Segment Start: EXERCISE MATERIALS
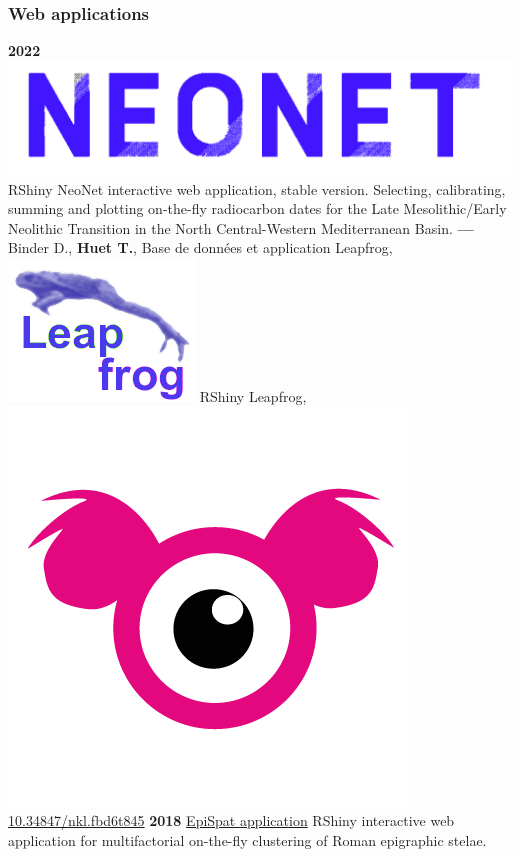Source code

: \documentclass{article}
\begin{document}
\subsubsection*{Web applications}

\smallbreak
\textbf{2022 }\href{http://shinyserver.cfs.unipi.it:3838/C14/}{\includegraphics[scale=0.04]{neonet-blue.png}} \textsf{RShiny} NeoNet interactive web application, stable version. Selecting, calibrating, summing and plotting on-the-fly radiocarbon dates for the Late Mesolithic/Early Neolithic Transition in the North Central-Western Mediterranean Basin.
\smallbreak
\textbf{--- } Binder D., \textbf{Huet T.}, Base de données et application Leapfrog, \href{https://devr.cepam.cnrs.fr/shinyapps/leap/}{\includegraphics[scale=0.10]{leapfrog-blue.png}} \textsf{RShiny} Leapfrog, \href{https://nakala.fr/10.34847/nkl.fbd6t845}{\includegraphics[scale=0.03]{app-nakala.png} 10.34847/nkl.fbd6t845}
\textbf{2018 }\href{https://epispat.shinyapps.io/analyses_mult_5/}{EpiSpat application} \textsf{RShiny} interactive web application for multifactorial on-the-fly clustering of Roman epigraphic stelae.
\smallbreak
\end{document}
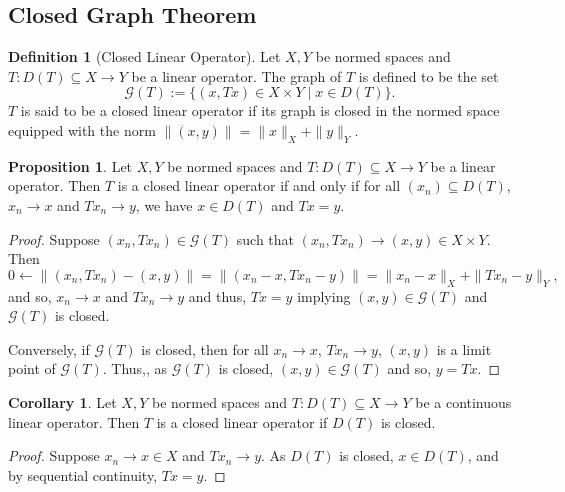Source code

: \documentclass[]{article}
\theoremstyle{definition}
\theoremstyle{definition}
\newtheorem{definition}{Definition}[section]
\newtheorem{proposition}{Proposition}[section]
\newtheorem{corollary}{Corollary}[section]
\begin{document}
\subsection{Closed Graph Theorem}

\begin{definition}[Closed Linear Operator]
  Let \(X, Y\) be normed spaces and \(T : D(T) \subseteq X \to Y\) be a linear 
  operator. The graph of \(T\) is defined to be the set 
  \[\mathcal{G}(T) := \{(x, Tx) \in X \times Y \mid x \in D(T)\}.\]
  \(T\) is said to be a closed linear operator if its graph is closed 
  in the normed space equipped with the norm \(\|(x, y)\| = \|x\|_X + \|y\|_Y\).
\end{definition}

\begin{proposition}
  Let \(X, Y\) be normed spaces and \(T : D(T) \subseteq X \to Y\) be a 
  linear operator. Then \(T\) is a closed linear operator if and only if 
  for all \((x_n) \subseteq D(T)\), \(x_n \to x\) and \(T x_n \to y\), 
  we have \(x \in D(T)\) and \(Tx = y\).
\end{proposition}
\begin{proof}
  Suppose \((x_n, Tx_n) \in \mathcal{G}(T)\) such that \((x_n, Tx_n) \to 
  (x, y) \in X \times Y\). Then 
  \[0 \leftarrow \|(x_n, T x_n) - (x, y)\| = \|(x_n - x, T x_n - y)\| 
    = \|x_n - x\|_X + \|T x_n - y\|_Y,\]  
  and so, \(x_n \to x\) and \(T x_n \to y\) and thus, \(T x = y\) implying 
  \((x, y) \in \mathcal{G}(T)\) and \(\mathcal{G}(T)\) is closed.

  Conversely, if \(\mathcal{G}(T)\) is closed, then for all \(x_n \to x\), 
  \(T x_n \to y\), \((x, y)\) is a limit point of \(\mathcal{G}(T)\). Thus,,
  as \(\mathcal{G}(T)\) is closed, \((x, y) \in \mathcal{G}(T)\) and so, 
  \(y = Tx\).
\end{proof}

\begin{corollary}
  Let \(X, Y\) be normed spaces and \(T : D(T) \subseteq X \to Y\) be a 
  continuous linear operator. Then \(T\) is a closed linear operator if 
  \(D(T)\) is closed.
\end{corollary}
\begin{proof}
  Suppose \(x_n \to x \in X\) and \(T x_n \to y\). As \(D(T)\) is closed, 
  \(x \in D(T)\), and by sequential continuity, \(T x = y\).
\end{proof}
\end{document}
Segment End: EXERCISE MATERIALS
From the entries above, give again exactly the lines running from the line with "Suppose \((x_n, Tx_n)" to the line with "is closed, then"; include both of those lines.

## REPLY TO THE TASK
  Suppose \((x_n, Tx_n) \in \mathcal{G}(T)\) such that \((x_n, Tx_n) \to 
  (x, y) \in X \times Y\). Then 
  \[0 \leftarrow \|(x_n, T x_n) - (x, y)\| = \|(x_n - x, T x_n - y)\| 
    = \|x_n - x\|_X + \|T x_n - y\|_Y,\]  
  and so, \(x_n \to x\) and \(T x_n \to y\) and thus, \(T x = y\) implying 
  \((x, y) \in \mathcal{G}(T)\) and \(\mathcal{G}(T)\) is closed.

  Conversely, if \(\mathcal{G}(T)\) is closed, then for all \(x_n \to x\), 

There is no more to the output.